Directed by: Kō Nakahira
1964
/ 94 minutes
/ Unclassified 15+
Possession: A troubled man’s free fall into surreal meanderings of identity
Drawing from Paul Klee’s painting of the same name, Flora on the Sand premises with a strange imagining: Devoured by jealousy, a dying man swears to make his wife the weapon capable of destroying her future lover. Following the sexual exploits of an obsessive middle-aged man who is haunted by the womanising spirit of his late father, Nakahira dawns onto an era of leaking taboos – zealously foreshadowing Japan’s famed genre of ‘pink’ films. Swimming with artistic and daring themes, the film inhabits the dark recesses of a man’s psychological Pandora’s box as he dissolves into an ever-increasing Oedipus-like complex.

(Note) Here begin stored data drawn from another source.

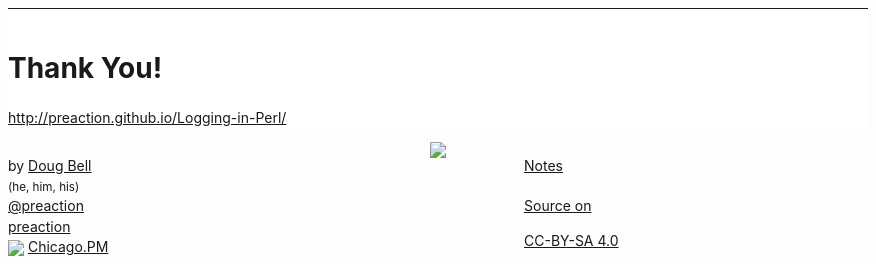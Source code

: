 ------

# Thank You!

<http://preaction.github.io/Logging-in-Perl/>

<div style="width: 40%; float: left">

by [Doug Bell](http://preaction.me)  
<small>(he, him, his)</small>  
[<i class="fa fa-twitter"></i> @preaction](http://twitter.com/preaction)  
[<i class="fa fa-github"></i> preaction](http://github.com/preaction)  
<img src="http://chicago.pm.org/theme/images/chicagopm-small.png" style="border: none; vertical-align: middle" />
[Chicago.PM](http://chicago.pm.org)  

</div>
<div style="width: 20%; float: left; text-align: center">
<img src="http://preaction.me/images/avatar-small.jpg" style="display: inline-block; max-width: 100%"/>
</div>
<div style="width: 40%; float: left">

[<i class="fa fa-file-text-o"></i> Notes](https://github.com/preaction/Logging-in-Perl/blob/master/NOTES.md)  
<small> </small>  
[Source on <i class="fa fa-github"></i>](https://github.com/preaction/Logging-in-Perl/)  

[CC-BY-SA 4.0](https://creativecommons.org/licenses/by-sa/4.0/legalcode)  

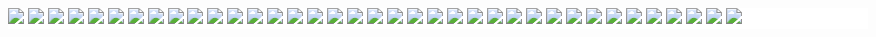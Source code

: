 ![](https://i.imgur.com/udMgNCK.jpg)
![](https://i.imgur.com/H5MzQEa.jpg)
![](https://i.imgur.com/BubF9pp.jpg)
![](https://i.imgur.com/jJwRkNK.jpg)
![](https://i.imgur.com/L9chU73.jpg)
![](https://i.imgur.com/FoOC4nj.jpg)
![](https://i.imgur.com/0DMRNbn.jpg)
![](https://i.imgur.com/IEkUrtU.jpg)
![](https://i.imgur.com/GZN3Jch.jpg)
![](https://i.imgur.com/CZwHMor.jpg)
![](https://i.imgur.com/1D9FExV.jpg)
![](https://i.imgur.com/Q99NyvM.jpg)
![](https://i.imgur.com/Kfu3grD.jpg)
![](https://i.imgur.com/5bPfnSI.jpg)
![](https://i.imgur.com/KqkQE1p.jpg)
![](https://i.imgur.com/kIgsYhG.jpg)
![](https://i.imgur.com/E5rID3E.jpg)
![](https://i.imgur.com/vfEw4SH.jpg) 
![](https://i.imgur.com/1VmESMf.jpg)
![](https://i.imgur.com/mShmJDn.jpg)
![](https://i.imgur.com/rBP9mS8.jpg)
![](https://i.imgur.com/Ne7kHZp.jpg)
![](https://i.imgur.com/6gbAMDU.jpg)
![](https://i.imgur.com/Bgqgtlp.jpg)
![](https://i.imgur.com/ZnwxZqb.jpg)
![](https://i.imgur.com/ym5wR1p.jpg)
![](https://i.imgur.com/588XjmP.jpg)
![](https://i.imgur.com/pTXdMsX.jpg)
![](https://i.imgur.com/YsdZUra.jpg)
![](https://i.imgur.com/zrMrxiw.jpg)
![](https://i.imgur.com/7ZnsR1y.jpg)
![](https://i.imgur.com/331i3yV.jpg)
![](https://i.imgur.com/aVayXGm.jpg)
![](https://i.imgur.com/h3ZvAa4.jpg)
![](https://i.imgur.com/L3MDclO.jpg)
![](https://i.imgur.com/jqCAcTn.jpg)
![](https://i.imgur.com/Ho7qBJY.jpg)
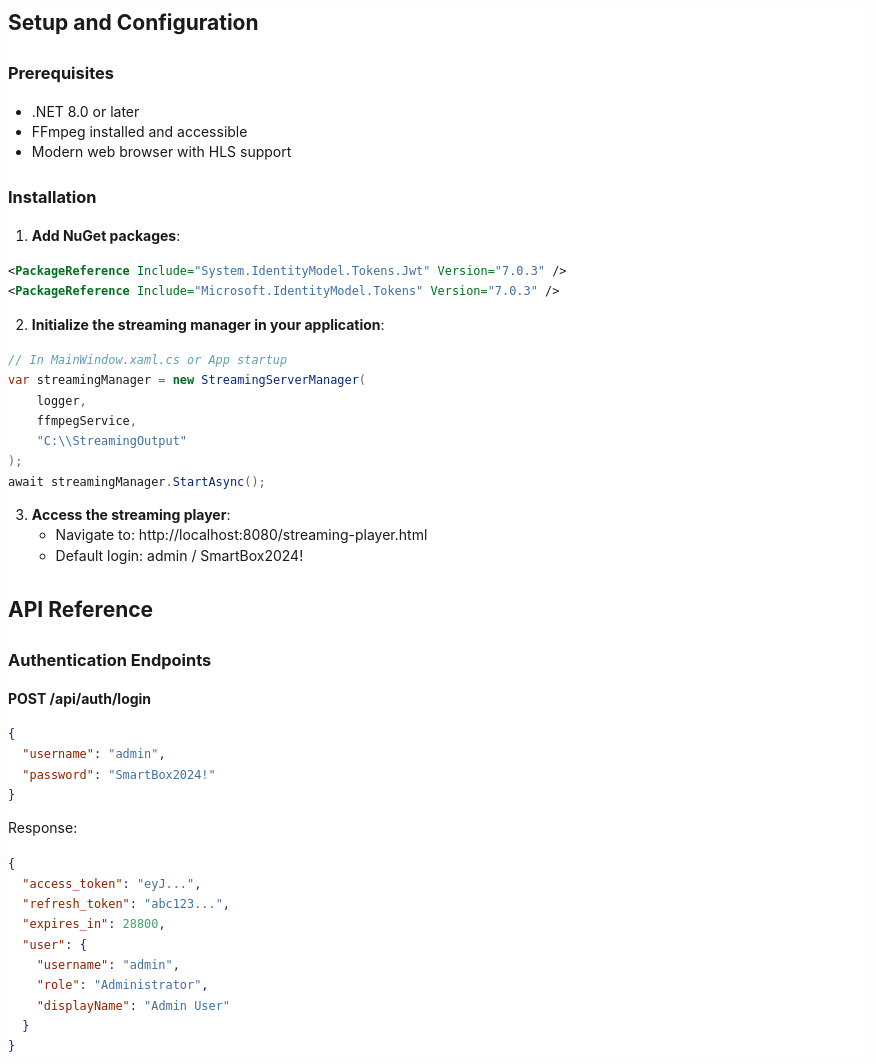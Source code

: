 ## Setup and Configuration

### Prerequisites
- .NET 8.0 or later
- FFmpeg installed and accessible
- Modern web browser with HLS support

### Installation

1. **Add NuGet packages**:
```xml
<PackageReference Include="System.IdentityModel.Tokens.Jwt" Version="7.0.3" />
<PackageReference Include="Microsoft.IdentityModel.Tokens" Version="7.0.3" />
```

2. **Initialize the streaming manager in your application**:
```csharp
// In MainWindow.xaml.cs or App startup
var streamingManager = new StreamingServerManager(
    logger,
    ffmpegService,
    "C:\\StreamingOutput"
);
await streamingManager.StartAsync();
```

3. **Access the streaming player**:
   - Navigate to: http://localhost:8080/streaming-player.html
   - Default login: admin / SmartBox2024!

## API Reference

### Authentication Endpoints

**POST /api/auth/login**
```json
{
  "username": "admin",
  "password": "SmartBox2024!"
}
```

Response:
```json
{
  "access_token": "eyJ...",
  "refresh_token": "abc123...",
  "expires_in": 28800,
  "user": {
    "username": "admin",
    "role": "Administrator",
    "displayName": "Admin User"
  }
}
```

Sister to The Hunter’s Diary in lead (Noboru Nakaya), release year and psychosexual perversity, Flora on the Sand sees Nakahira well into Japan’s unforgettable era of experimental cinema.
Based on the novel by Junnosuke Yoshiyuki, this unique film is at once visually intoxicating and disconcerting – a slow waltz into a country’s unspoken obsession for suppressed sexual delirium.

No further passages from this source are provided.